Esta es la vida de Pedro Martínez*, quien tiene 18 años, de los cuales cinco los vivió en el monte, porque a sus 12 fue reclutado por las Fuerzas Armadas Revolucionarias de Colombia (Farc).

Por: Angélica Blanco y Milena Bernal.

Un tatuaje, que según él quedó mal hecho y que fue grabado en su muñeca, con el nombre de su hermana menor (Reina), una bebé que aún no sabe su historia, es lo que resalta de Pedro Martínez* al mover sus manos mientras recuerda los cinco años que vivió en el monte, haciendo parte de las Farc, grupo que lo reclutó cuando apenas cumplía 12.

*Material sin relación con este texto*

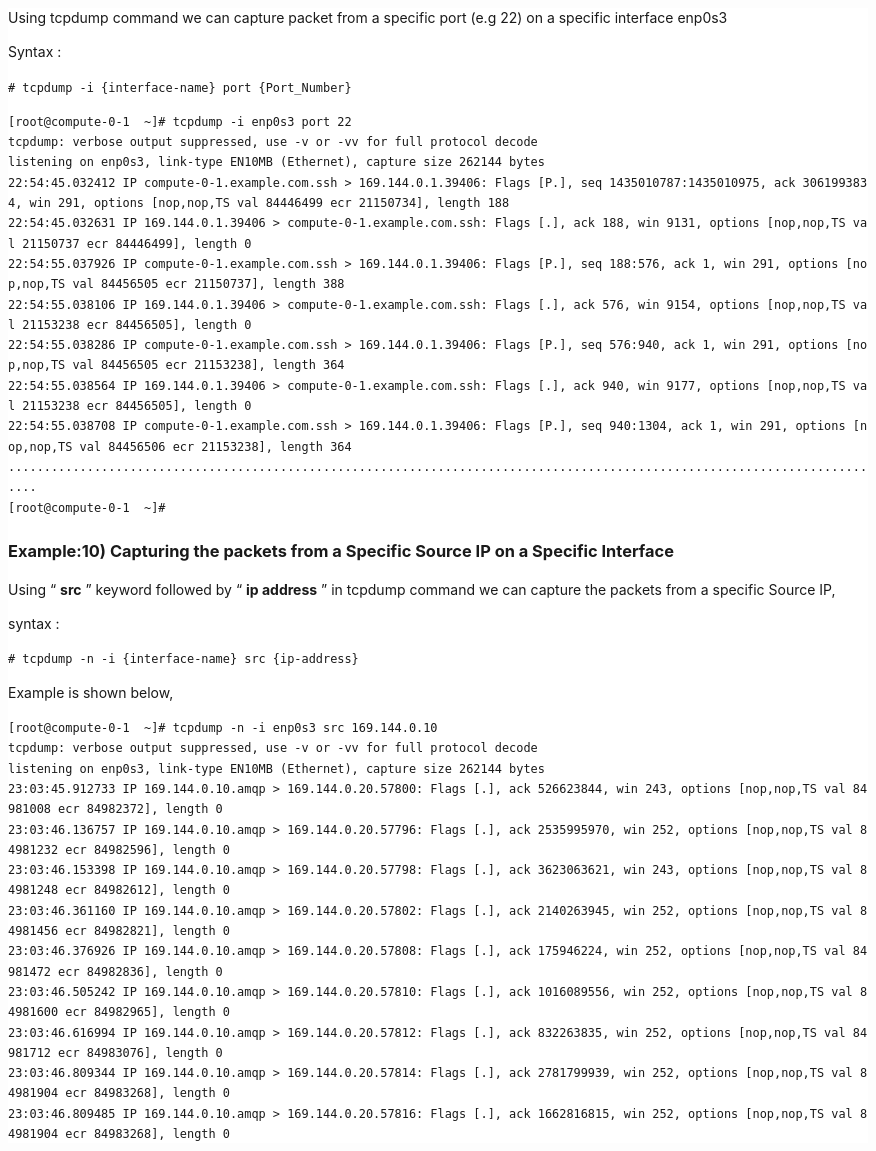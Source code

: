 Using tcpdump command we can capture packet from a specific port (e.g 22) on a specific interface enp0s3

Syntax :

```
# tcpdump -i {interface-name} port {Port_Number}
```
```
[root@compute-0-1  ~]# tcpdump -i enp0s3 port 22
tcpdump: verbose output suppressed, use -v or -vv for full protocol decode
listening on enp0s3, link-type EN10MB (Ethernet), capture size 262144 bytes
22:54:45.032412 IP compute-0-1.example.com.ssh > 169.144.0.1.39406: Flags [P.], seq 1435010787:1435010975, ack 3061993834, win 291, options [nop,nop,TS val 84446499 ecr 21150734], length 188
22:54:45.032631 IP 169.144.0.1.39406 > compute-0-1.example.com.ssh: Flags [.], ack 188, win 9131, options [nop,nop,TS val 21150737 ecr 84446499], length 0
22:54:55.037926 IP compute-0-1.example.com.ssh > 169.144.0.1.39406: Flags [P.], seq 188:576, ack 1, win 291, options [nop,nop,TS val 84456505 ecr 21150737], length 388
22:54:55.038106 IP 169.144.0.1.39406 > compute-0-1.example.com.ssh: Flags [.], ack 576, win 9154, options [nop,nop,TS val 21153238 ecr 84456505], length 0
22:54:55.038286 IP compute-0-1.example.com.ssh > 169.144.0.1.39406: Flags [P.], seq 576:940, ack 1, win 291, options [nop,nop,TS val 84456505 ecr 21153238], length 364
22:54:55.038564 IP 169.144.0.1.39406 > compute-0-1.example.com.ssh: Flags [.], ack 940, win 9177, options [nop,nop,TS val 21153238 ecr 84456505], length 0
22:54:55.038708 IP compute-0-1.example.com.ssh > 169.144.0.1.39406: Flags [P.], seq 940:1304, ack 1, win 291, options [nop,nop,TS val 84456506 ecr 21153238], length 364
............................................................................................................................
[root@compute-0-1  ~]#

```

### Example:10) Capturing the packets from a Specific Source IP on a Specific Interface

Using “ **src** ” keyword followed by “ **ip address** ” in tcpdump command we can capture the packets from a specific Source IP,

syntax :

```
# tcpdump -n -i {interface-name} src {ip-address}
```

Example is shown below,
```
[root@compute-0-1  ~]# tcpdump -n -i enp0s3 src 169.144.0.10
tcpdump: verbose output suppressed, use -v or -vv for full protocol decode
listening on enp0s3, link-type EN10MB (Ethernet), capture size 262144 bytes
23:03:45.912733 IP 169.144.0.10.amqp > 169.144.0.20.57800: Flags [.], ack 526623844, win 243, options [nop,nop,TS val 84981008 ecr 84982372], length 0
23:03:46.136757 IP 169.144.0.10.amqp > 169.144.0.20.57796: Flags [.], ack 2535995970, win 252, options [nop,nop,TS val 84981232 ecr 84982596], length 0
23:03:46.153398 IP 169.144.0.10.amqp > 169.144.0.20.57798: Flags [.], ack 3623063621, win 243, options [nop,nop,TS val 84981248 ecr 84982612], length 0
23:03:46.361160 IP 169.144.0.10.amqp > 169.144.0.20.57802: Flags [.], ack 2140263945, win 252, options [nop,nop,TS val 84981456 ecr 84982821], length 0
23:03:46.376926 IP 169.144.0.10.amqp > 169.144.0.20.57808: Flags [.], ack 175946224, win 252, options [nop,nop,TS val 84981472 ecr 84982836], length 0
23:03:46.505242 IP 169.144.0.10.amqp > 169.144.0.20.57810: Flags [.], ack 1016089556, win 252, options [nop,nop,TS val 84981600 ecr 84982965], length 0
23:03:46.616994 IP 169.144.0.10.amqp > 169.144.0.20.57812: Flags [.], ack 832263835, win 252, options [nop,nop,TS val 84981712 ecr 84983076], length 0
23:03:46.809344 IP 169.144.0.10.amqp > 169.144.0.20.57814: Flags [.], ack 2781799939, win 252, options [nop,nop,TS val 84981904 ecr 84983268], length 0
23:03:46.809485 IP 169.144.0.10.amqp > 169.144.0.20.57816: Flags [.], ack 1662816815, win 252, options [nop,nop,TS val 84981904 ecr 84983268], length 0
```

Él está sentado en una escalera. Tiene una camisa gris, un pantalón negro, unas botas del mismo color y en su mano también cuelga una manilla, en la que dos balas doradas le recuerdan a dos personas que amó: Haider y Mónica, quienes hoy cuelgan de un hilo tejido de color verde.

Foto: Milena Bernal.

Ellos fueron sus compañeros de batalla. El conflicto armado que vivió Colombia por 53 años, que dejó 220.000 muertos, 6,9 millones de desplazados y 60.000 desaparecidos, también hizo que Pedro* quedara solo en medio de la verde y húmeda selva, que ‘baña’ y rodea al Caquetá, tierra que lo vio nacer hace 18 años.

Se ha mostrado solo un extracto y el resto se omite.